In the hallway outside my room, Hunter is waiting, slouched against the cinderblocks, thumbs flying on his phone.
He looks up, grins, and says, “Well? Did you blow up the universe?”
I laugh, for real this time. “Not yet,” I say. “But we might have started something.”
He gives me a look—half proud, half jealous—and punches my shoulder. “Told you. Legend.”
I shake my head and unlock the door. “Go home, Hunter.”
He leaves, still smirking, and I close the door behind him. I sit on my bed, staring at the ceiling, thinking about how sometimes the only way to get out of your own story is to rewrite the ending.
Chapter 10
The lecture hall lets out in a tidal wave of noise, two hundred students evacuating through the double doors like a mass exodus from a failed cult. I hold back, gathering my notes and mechanical pencil with more care than necessary, waiting for the worst of the crush to subside. When I finally step into the hall, Aaron is there, leaning against the wall as if he’s been waiting, which he has.
Yesterday’s confession still echoes in my skull—three syllables, infinite fallout: “It was me.” I half expect him to look right through me now, as if I’ve gone quantum and slipped between states, but instead he gives me a quick, crooked smile. It’s not the full-wattage thing he used to weaponize in class. This one’s smaller, private.
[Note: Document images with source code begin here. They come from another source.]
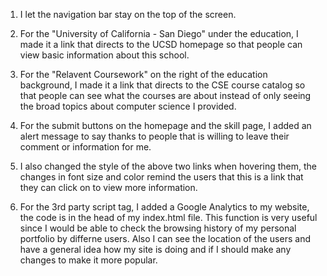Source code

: 1. I let the navigation bar stay on the top of the screen.

2. For the "University of California - San Diego" under the education, I made it a link that directs to the UCSD homepage so that people can view basic information about this school.

3. For the "Relavent Coursework" on the right of the education background, I made it a link that directs to the CSE course catalog so that people can see what the courses are about instead of only seeing the broad topics about computer science I provided.

4. For the submit buttons on the homepage and the skill page, I added an alert message to say thanks to people that is willing to leave their comment or information for me. 

5. I also changed the style of the above two links when hovering them, the changes in font size and color remind the users that this is a link that they can click on to view more information.

6. For the 3rd party script tag, I added a Google Analytics to my website, the code is in the head of my index.html file. This function is very useful since I would be able to check the browsing history of my personal portfolio by differne users. Also I can see the location of the users and have a general idea how my site is doing and if I should make any changes to make it more popular.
“Hey,” he says, voice low.
“Hey,” I say back. My hands are already sweating.
We move down the corridor, forced into single file by the traffic jam of undergrads shuffling toward their next scheduled obligation. The light in here is barely better than the lecture hall—a dirty sodium haze leaking through half-dead fluorescents. Every scuff of my Converse is amplified by the institutional acoustics, like the floor is determined to rat me out.
Aaron walks beside me, close enough that the heat of his arm radiates through the gap between us. Neither of us says a word for a full thirty seconds, which, in Aaron Thompson time, is a geological era.
He finally cracks. “So. You wanna grab lunch?”